* [Activity]
When you copy the listing, skip the images and return each line verbatim.
#####
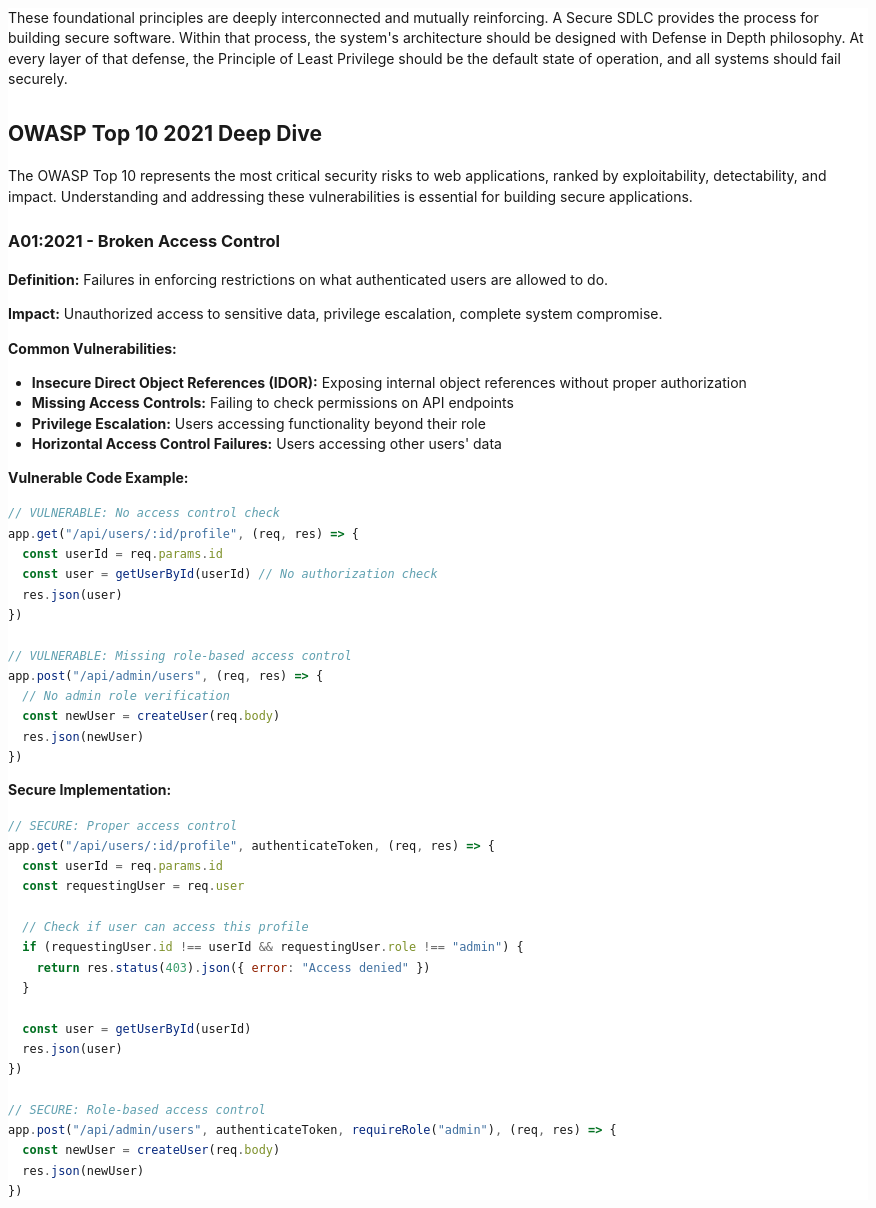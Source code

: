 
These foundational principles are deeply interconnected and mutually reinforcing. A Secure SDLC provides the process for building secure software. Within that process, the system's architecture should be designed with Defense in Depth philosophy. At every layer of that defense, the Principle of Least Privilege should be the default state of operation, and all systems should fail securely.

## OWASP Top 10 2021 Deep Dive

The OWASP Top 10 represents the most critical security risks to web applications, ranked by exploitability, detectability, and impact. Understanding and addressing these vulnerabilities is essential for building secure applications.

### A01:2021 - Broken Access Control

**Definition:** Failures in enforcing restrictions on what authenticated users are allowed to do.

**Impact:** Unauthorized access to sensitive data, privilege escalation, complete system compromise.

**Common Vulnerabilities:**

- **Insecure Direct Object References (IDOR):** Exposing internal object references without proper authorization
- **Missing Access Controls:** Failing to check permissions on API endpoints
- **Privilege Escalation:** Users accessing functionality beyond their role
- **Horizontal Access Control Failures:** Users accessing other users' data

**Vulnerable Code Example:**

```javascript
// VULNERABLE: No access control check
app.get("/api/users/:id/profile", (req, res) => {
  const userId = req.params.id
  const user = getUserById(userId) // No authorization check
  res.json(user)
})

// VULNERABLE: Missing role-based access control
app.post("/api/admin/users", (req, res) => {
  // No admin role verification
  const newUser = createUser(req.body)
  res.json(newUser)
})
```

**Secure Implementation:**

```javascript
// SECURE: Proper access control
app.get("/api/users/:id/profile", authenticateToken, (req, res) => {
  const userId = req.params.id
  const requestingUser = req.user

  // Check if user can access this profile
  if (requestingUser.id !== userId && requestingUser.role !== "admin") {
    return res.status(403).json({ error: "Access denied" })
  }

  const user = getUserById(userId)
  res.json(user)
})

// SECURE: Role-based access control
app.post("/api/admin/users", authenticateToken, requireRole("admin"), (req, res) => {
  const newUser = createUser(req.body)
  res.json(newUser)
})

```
#####
* [Response to this task]
Source code

: 
These foundational principles are deeply interconnected and mutually reinforcing. A Secure SDLC provides the process for building secure software. Within that process, the system's architecture should be designed with Defense in Depth philosophy. At every layer of that defense, the Principle of Least Privilege should be the default state of operation, and all systems should fail securely.

## OWASP Top 10 2021 Deep Dive

The OWASP Top 10 represents the most critical security risks to web applications, ranked by exploitability, detectability, and impact. Understanding and addressing these vulnerabilities is essential for building secure applications.

### A01:2021 - Broken Access Control

**Definition:** Failures in enforcing restrictions on what authenticated users are allowed to do.

**Impact:** Unauthorized access to sensitive data, privilege escalation, complete system compromise.

**Common Vulnerabilities:**

- **Insecure Direct Object References (IDOR):** Exposing internal object references without proper authorization
- **Missing Access Controls:** Failing to check permissions on API endpoints
- **Privilege Escalation:** Users accessing functionality beyond their role
- **Horizontal Access Control Failures:** Users accessing other users' data

**Vulnerable Code Example:**

```javascript
// VULNERABLE: No access control check
app.get("/api/users/:id/profile", (req, res) => {
  const userId = req.params.id
  const user = getUserById(userId) // No authorization check
  res.json(user)
})

// VULNERABLE: Missing role-based access control
app.post("/api/admin/users", (req, res) => {
  // No admin role verification
  const newUser = createUser(req.body)
  res.json(newUser)
})
```

**Secure Implementation:**

```javascript
// SECURE: Proper access control
app.get("/api/users/:id/profile", authenticateToken, (req, res) => {
  const userId = req.params.id
  const requestingUser = req.user

  // Check if user can access this profile
  if (requestingUser.id !== userId && requestingUser.role !== "admin") {
    return res.status(403).json({ error: "Access denied" })
  }

  const user = getUserById(userId)
  res.json(user)
})

// SECURE: Role-based access control
app.post("/api/admin/users", authenticateToken, requireRole("admin"), (req, res) => {
  const newUser = createUser(req.body)
  res.json(newUser)
})

```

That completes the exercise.